**Assignment**
Nothing but the lines from the one including "- [Add cron_job" through the last line of the entries, restated exactly, should appear in the answer; omit the pictures.

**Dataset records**
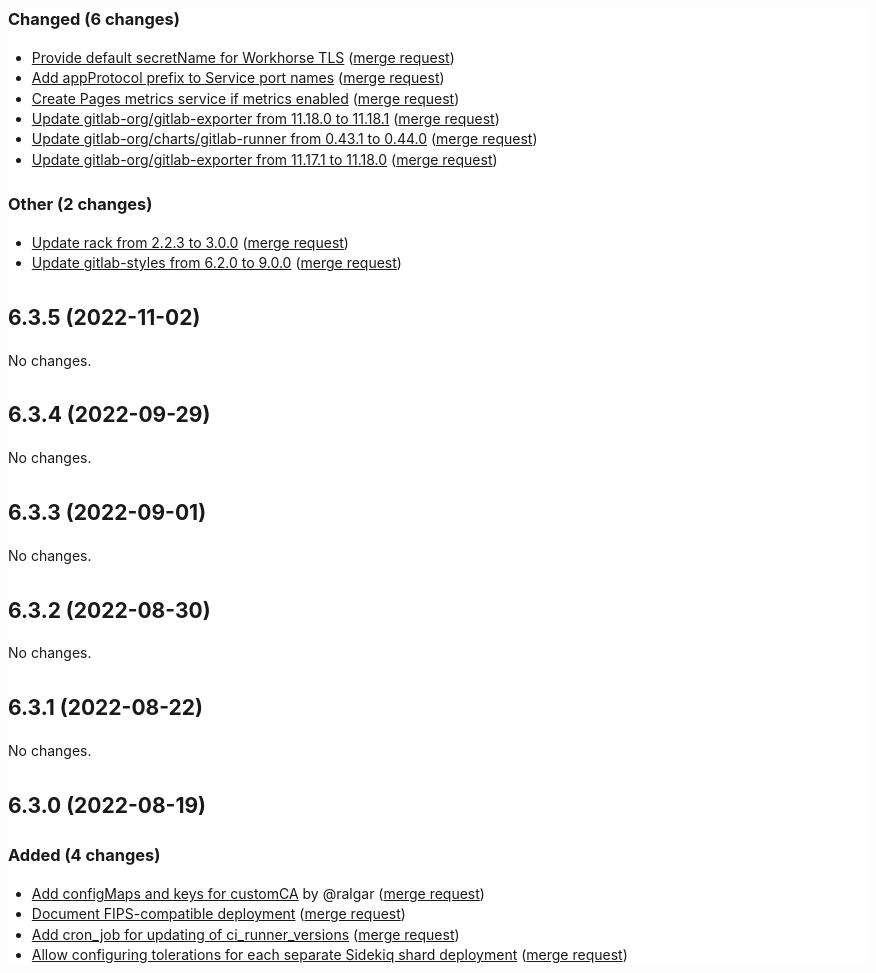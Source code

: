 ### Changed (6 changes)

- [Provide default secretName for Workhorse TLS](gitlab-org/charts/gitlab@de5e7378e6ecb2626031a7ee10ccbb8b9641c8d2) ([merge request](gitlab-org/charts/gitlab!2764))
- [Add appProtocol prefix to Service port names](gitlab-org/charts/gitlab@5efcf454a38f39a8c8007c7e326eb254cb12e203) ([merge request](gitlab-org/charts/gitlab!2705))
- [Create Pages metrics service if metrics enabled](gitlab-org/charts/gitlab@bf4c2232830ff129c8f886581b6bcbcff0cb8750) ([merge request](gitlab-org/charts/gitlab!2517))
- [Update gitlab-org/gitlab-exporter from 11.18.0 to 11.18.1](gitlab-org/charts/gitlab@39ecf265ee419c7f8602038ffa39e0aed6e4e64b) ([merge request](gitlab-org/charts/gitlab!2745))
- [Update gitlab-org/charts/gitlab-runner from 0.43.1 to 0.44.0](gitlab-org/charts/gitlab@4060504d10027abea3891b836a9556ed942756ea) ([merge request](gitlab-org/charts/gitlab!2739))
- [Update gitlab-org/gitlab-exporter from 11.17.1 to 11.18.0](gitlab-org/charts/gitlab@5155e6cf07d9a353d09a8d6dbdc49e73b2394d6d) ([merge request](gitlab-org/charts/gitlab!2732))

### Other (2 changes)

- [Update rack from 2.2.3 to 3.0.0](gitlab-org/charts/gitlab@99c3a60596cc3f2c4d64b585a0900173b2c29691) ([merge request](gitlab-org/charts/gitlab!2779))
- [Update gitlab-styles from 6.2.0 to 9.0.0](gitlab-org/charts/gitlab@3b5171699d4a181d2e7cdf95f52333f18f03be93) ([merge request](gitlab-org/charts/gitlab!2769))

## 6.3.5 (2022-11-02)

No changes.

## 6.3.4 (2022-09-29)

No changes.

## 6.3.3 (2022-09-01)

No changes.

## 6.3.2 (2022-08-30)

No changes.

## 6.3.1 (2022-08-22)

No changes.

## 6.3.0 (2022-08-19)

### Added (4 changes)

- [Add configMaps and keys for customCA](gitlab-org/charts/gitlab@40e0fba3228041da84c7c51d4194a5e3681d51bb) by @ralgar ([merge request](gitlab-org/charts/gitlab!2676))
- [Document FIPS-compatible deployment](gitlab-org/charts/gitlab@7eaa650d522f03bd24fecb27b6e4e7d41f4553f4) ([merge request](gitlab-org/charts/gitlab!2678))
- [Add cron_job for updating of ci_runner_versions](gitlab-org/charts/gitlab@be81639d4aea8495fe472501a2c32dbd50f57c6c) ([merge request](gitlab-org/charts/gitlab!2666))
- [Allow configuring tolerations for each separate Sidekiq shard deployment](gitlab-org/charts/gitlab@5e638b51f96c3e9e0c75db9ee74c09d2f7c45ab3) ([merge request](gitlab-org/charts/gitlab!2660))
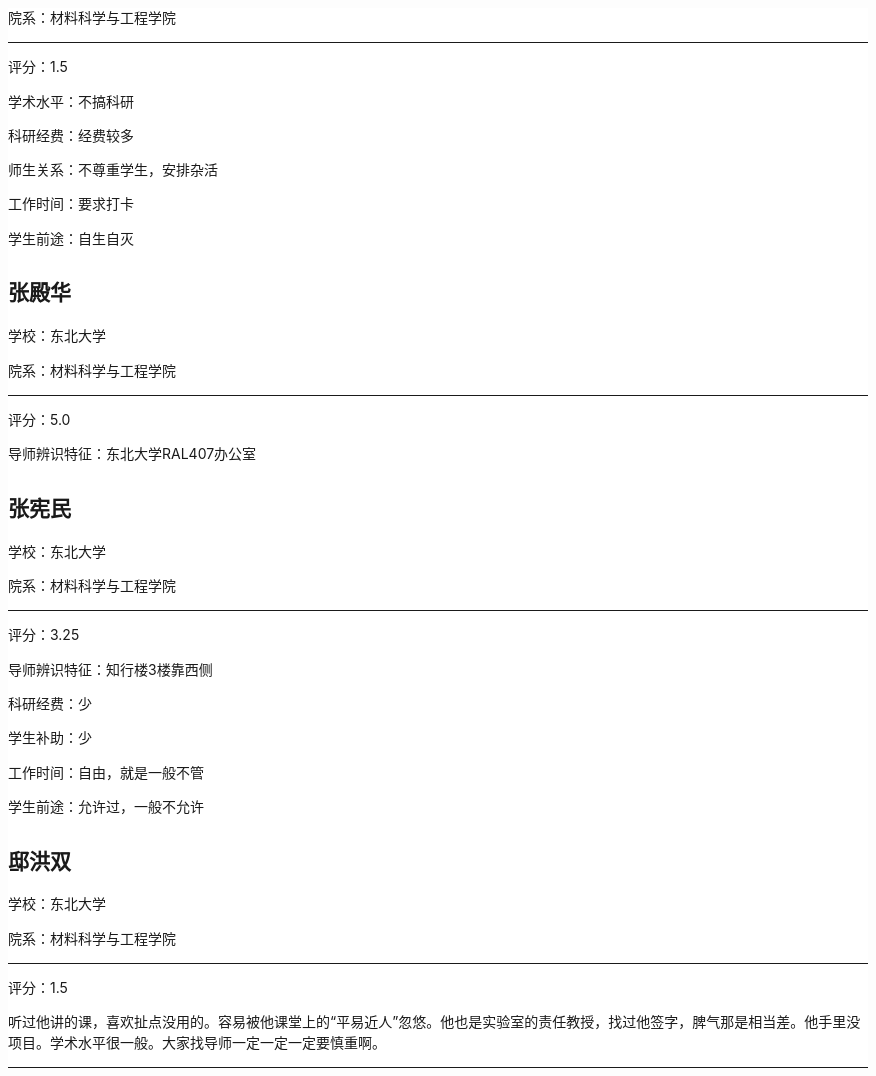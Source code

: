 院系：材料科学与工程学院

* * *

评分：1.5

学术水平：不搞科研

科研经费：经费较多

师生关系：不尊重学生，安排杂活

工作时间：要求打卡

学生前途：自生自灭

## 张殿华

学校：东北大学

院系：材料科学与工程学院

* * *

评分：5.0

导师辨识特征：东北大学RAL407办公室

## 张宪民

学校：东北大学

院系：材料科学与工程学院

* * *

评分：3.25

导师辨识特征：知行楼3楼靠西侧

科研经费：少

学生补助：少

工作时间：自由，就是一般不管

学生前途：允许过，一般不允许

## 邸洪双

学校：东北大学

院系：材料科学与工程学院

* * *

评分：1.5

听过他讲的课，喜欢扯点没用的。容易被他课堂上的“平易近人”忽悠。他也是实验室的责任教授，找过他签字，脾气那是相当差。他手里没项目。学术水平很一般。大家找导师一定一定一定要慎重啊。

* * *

**Answer to this exercise**
- [Add cron_job for updating of ci_runner_versions](gitlab-org/charts/gitlab@be81639d4aea8495fe472501a2c32dbd50f57c6c) ([merge request](gitlab-org/charts/gitlab!2666))
- [Allow configuring tolerations for each separate Sidekiq shard deployment](gitlab-org/charts/gitlab@5e638b51f96c3e9e0c75db9ee74c09d2f7c45ab3) ([merge request](gitlab-org/charts/gitlab!2660))
Source code

: 院系：材料科学与工程学院

* * *

评分：1.5

学术水平：不搞科研

科研经费：经费较多

师生关系：不尊重学生，安排杂活

工作时间：要求打卡

学生前途：自生自灭

## 张殿华

学校：东北大学

院系：材料科学与工程学院

* * *

评分：5.0

导师辨识特征：东北大学RAL407办公室

## 张宪民

学校：东北大学

院系：材料科学与工程学院

* * *

评分：3.25

导师辨识特征：知行楼3楼靠西侧

科研经费：少

学生补助：少

工作时间：自由，就是一般不管

学生前途：允许过，一般不允许

## 邸洪双

学校：东北大学

院系：材料科学与工程学院

* * *

评分：1.5

听过他讲的课，喜欢扯点没用的。容易被他课堂上的“平易近人”忽悠。他也是实验室的责任教授，找过他签字，脾气那是相当差。他手里没项目。学术水平很一般。大家找导师一定一定一定要慎重啊。

* * *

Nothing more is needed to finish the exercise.